## What the task asks
Restate each record word for word, omitting whatever pictures it holds.

Saved entries
+++++
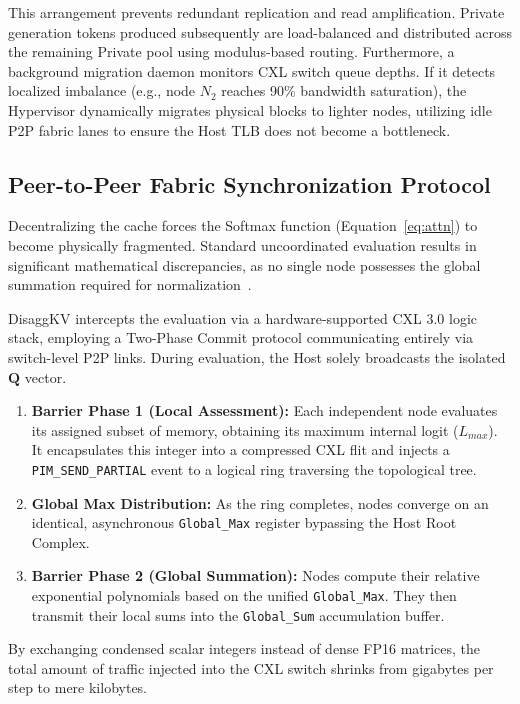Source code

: \documentclass[10pt,conference]{IEEEtran}
\begin{document}
This arrangement prevents redundant replication and read amplification. Private generation tokens produced subsequently are load-balanced and distributed across the remaining Private pool using modulus-based routing. Furthermore, a background migration daemon monitors CXL switch queue depths. If it detects localized imbalance (e.g., node $N_2$ reaches 90\% bandwidth saturation), the Hypervisor dynamically migrates physical blocks to lighter nodes, utilizing idle P2P fabric lanes to ensure the Host TLB does not become a bottleneck.

\subsection{Peer-to-Peer Fabric Synchronization Protocol}

Decentralizing the cache forces the Softmax function (Equation~\ref{eq:attn}) to become physically fragmented. Standard uncoordinated evaluation results in significant mathematical discrepancies, as no single node possesses the global summation required for normalization~\cite{ring_attention, seq_parallel}.

DisaggKV intercepts the evaluation via a hardware-supported CXL 3.0 logic stack, employing a Two-Phase Commit protocol communicating entirely via switch-level P2P links. During evaluation, the Host solely broadcasts the isolated $\mathbf{Q}$ vector.
\begin{enumerate}
    \item \textbf{Barrier Phase 1 (Local Assessment):} Each independent node evaluates its assigned subset of memory, obtaining its maximum internal logit ($L_{max}$). It encapsulates this integer into a compressed CXL flit and injects a \texttt{PIM\_SEND\_PARTIAL} event to a logical ring traversing the topological tree. 
    \item \textbf{Global Max Distribution:} As the ring completes, nodes converge on an identical, asynchronous \texttt{Global\_Max} register bypassing the Host Root Complex.
    \item \textbf{Barrier Phase 2 (Global Summation):} Nodes compute their relative exponential polynomials based on the unified \texttt{Global\_Max}. They then transmit their local sums into the \texttt{Global\_Sum} accumulation buffer. 
\end{enumerate}
By exchanging condensed scalar integers instead of dense FP16 matrices, the total amount of traffic injected into the CXL switch shrinks from gigabytes per step to mere kilobytes.
\end{document}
+++++
## Solution below
Source code

: \documentclass[10pt,conference]{IEEEtran}
\begin{document}
This arrangement prevents redundant replication and read amplification. Private generation tokens produced subsequently are load-balanced and distributed across the remaining Private pool using modulus-based routing. Furthermore, a background migration daemon monitors CXL switch queue depths. If it detects localized imbalance (e.g., node $N_2$ reaches 90\% bandwidth saturation), the Hypervisor dynamically migrates physical blocks to lighter nodes, utilizing idle P2P fabric lanes to ensure the Host TLB does not become a bottleneck.

\subsection{Peer-to-Peer Fabric Synchronization Protocol}

Decentralizing the cache forces the Softmax function (Equation~\ref{eq:attn}) to become physically fragmented. Standard uncoordinated evaluation results in significant mathematical discrepancies, as no single node possesses the global summation required for normalization~\cite{ring_attention, seq_parallel}.

DisaggKV intercepts the evaluation via a hardware-supported CXL 3.0 logic stack, employing a Two-Phase Commit protocol communicating entirely via switch-level P2P links. During evaluation, the Host solely broadcasts the isolated $\mathbf{Q}$ vector.
\begin{enumerate}
    \item \textbf{Barrier Phase 1 (Local Assessment):} Each independent node evaluates its assigned subset of memory, obtaining its maximum internal logit ($L_{max}$). It encapsulates this integer into a compressed CXL flit and injects a \texttt{PIM\_SEND\_PARTIAL} event to a logical ring traversing the topological tree. 
    \item \textbf{Global Max Distribution:} As the ring completes, nodes converge on an identical, asynchronous \texttt{Global\_Max} register bypassing the Host Root Complex.
    \item \textbf{Barrier Phase 2 (Global Summation):} Nodes compute their relative exponential polynomials based on the unified \texttt{Global\_Max}. They then transmit their local sums into the \texttt{Global\_Sum} accumulation buffer. 
\end{enumerate}
By exchanging condensed scalar integers instead of dense FP16 matrices, the total amount of traffic injected into the CXL switch shrinks from gigabytes per step to mere kilobytes.
\end{document}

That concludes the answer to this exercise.